Friday, September 5, 2008

Quiet

In my house, fewer things strike terror deeper into my heart than peace and quiet. This will only sound strange to those of you who haven't raised small children before. With the twins just a few short months away from their second birthday, peace and quiet are the harbingers of doom and destruction around here. The warning signs are entirely too subtle. I've heard that just before you die of hypothermia, your body becomes warm and comfortable, no longer cold at all, and that this false sense of well being is actually the final warning sign that your life is about to be snuffed out. That's what peace and quiet is like for me.

I've learned this fact the hard way, as I have learned nearly everything in my life, through bitter and chilling experience. Months ago, the wife went off to the grocery store and left her overworked and tired husband in charge of the twin tornadoes. I was all too happy to oblige, as she was due some "me time", although, I soon found myself dozing on the couch amidst all the noise and squalor of wild animal rogue children as only fathers can do. I have no idea how long it took for the deafening silence to jar me from my from my unconsciousness, but my spider senses were tingling as I cautiously arose to check on the children. Hmm, not in their bedroom, not in the kitchen. "Jack? Ella?". Not in the playroom, not in the laundry room. A quick glance at the newly installed cat door to the garage. Nah, couldn't be. "Jack?Ella?". The quiet was taunting me now. Let's see, not in the spare bedroom, not in the bathroom, and our bedroom door is shut. Don't panic. Remain calm. Retrace your steps. Not in their bedroom, bathroom, playroom, spare bedroom, kitchen, nor in the laundry room, and our bedroom door is shut. A long gaze at the cat door and a pit of despair in my stomach. Could they have possibly...

Out into the garage I go, the overhead door is wide open, and panic sets in. Up to the street, looking right, looking left. Don't call their names out loud or the neighbors will think you're an unfit Dad. This is crazy! There's no way they're out here! Or is there? Back inside. "Jack! Ella!". A crescendo of silence. Then a moment of clarity. Our bedroom. Have they learned to open and shut doors? My heart starts to beat again as the door slowly opens, and, lo and behold, there they are, quiet as can be, stuffing every lost crayon, loose screw, lone sock, and other miscellaneous debris into the VCR side of our DVD/VCR combo. My relief is only overshadowed by my mental exhaustion and the comforting thought that my wife will never know about this incident if I don't tell her myself. Which, of course, I did.

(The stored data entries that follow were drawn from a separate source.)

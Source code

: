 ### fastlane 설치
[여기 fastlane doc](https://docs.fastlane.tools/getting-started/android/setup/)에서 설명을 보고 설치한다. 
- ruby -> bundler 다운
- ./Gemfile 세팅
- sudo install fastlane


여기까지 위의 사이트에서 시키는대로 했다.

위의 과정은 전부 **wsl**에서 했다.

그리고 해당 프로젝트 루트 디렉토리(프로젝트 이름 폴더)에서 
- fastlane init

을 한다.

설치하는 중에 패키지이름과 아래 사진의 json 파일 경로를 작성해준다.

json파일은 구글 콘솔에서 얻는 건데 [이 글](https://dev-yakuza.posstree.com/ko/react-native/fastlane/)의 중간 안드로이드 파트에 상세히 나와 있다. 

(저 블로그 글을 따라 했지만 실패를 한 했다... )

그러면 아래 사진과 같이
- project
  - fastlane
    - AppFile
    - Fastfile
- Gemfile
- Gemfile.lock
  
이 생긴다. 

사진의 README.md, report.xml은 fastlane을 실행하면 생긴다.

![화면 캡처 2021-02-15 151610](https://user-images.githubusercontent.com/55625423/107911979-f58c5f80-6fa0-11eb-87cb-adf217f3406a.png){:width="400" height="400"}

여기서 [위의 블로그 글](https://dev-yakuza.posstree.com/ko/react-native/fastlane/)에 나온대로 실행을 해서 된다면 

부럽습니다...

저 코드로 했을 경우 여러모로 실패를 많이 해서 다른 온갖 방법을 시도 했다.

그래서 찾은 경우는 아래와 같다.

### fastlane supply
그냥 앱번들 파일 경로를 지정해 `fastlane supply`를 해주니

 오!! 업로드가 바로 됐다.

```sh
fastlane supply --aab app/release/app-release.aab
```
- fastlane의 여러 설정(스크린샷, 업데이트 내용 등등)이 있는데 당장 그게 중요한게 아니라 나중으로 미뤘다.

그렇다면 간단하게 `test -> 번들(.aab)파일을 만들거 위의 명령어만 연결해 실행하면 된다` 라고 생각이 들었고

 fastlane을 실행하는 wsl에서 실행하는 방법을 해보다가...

I have to tell you that from that moment on, I have never had illusions that my stay-at-home wife has it easy. In so many ways, her job is much harder than mine, and she never gets a day off. All she gets is a little help around the house every now and then from yours truly, and the occasional stolen moment alone at the grocery store, which from this point forward will be clouded with doubt as to the safety of her children in the hands of their narcoleptic father.

2 comments:

jomo12282 said...

you have learned well young Skywalker...love, The Wife

heather said...

hilarious Blaine!! you are a genius...look out Tucker Maxx. Just as funny, and you arent gonna burn in hell.